It noted the efforts that had been made to boost the NHS workforce, including the publication of the NHS Long Term Workforce Plan and meeting its target of 50,000 additional nurses, and argued that recruiting and retaining staff was “essential to meeting key health objectives”.

DHSC said in its submission that budgets for a 2024-25 pay offer would not be able to stray from what had already been forecast in the government’s 2021 spending review for the NHS.

In the review, the government pledged to increase NHS spending by 3.8% a year until 2024-25 and DHSC had a forecasted budget allocation for each financial year.

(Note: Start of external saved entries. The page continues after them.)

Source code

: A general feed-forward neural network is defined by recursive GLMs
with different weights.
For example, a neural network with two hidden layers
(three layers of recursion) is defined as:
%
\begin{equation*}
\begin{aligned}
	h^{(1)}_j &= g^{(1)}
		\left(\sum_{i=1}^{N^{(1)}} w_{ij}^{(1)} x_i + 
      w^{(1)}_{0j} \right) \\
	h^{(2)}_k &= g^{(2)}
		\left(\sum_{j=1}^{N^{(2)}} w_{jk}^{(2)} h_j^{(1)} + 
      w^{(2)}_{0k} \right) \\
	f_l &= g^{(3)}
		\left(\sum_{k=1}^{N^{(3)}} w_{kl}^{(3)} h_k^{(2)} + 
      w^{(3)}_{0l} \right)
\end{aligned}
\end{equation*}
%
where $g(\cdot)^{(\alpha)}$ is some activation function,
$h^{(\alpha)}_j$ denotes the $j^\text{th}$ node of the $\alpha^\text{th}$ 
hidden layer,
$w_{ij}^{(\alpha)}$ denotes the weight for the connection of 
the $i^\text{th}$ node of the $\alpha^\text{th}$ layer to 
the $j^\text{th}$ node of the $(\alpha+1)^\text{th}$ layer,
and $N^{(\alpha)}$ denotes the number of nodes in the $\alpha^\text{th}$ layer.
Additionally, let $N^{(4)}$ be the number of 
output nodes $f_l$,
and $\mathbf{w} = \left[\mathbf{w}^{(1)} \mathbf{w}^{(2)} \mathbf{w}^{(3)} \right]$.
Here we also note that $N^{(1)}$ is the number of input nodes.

The submission said: “As we enter the final year of the spending review settlement agreed in 2021, and despite additional funding that has been made available in the intervening period, the NHS England and DHSC settlement is stretched.

“The recurrent impact of the 2023 to 2024 pay awards continues to affect budget capacity in 2024 to 2025 and means flexibility beyond the planned affordability at the 2021 spending review is extremely constrained.”

Meanwhile, DHSC urged the NHS PRB to “consider the historic nature” of the pay awards that were given for 2023-24.

For that financial year, the government gave NHS staff on Agenda for Change contracts  in England a 5% pay rise, while an additional one-off bonus of at least £1,655 was also provided to top-up the 2022-23 deal.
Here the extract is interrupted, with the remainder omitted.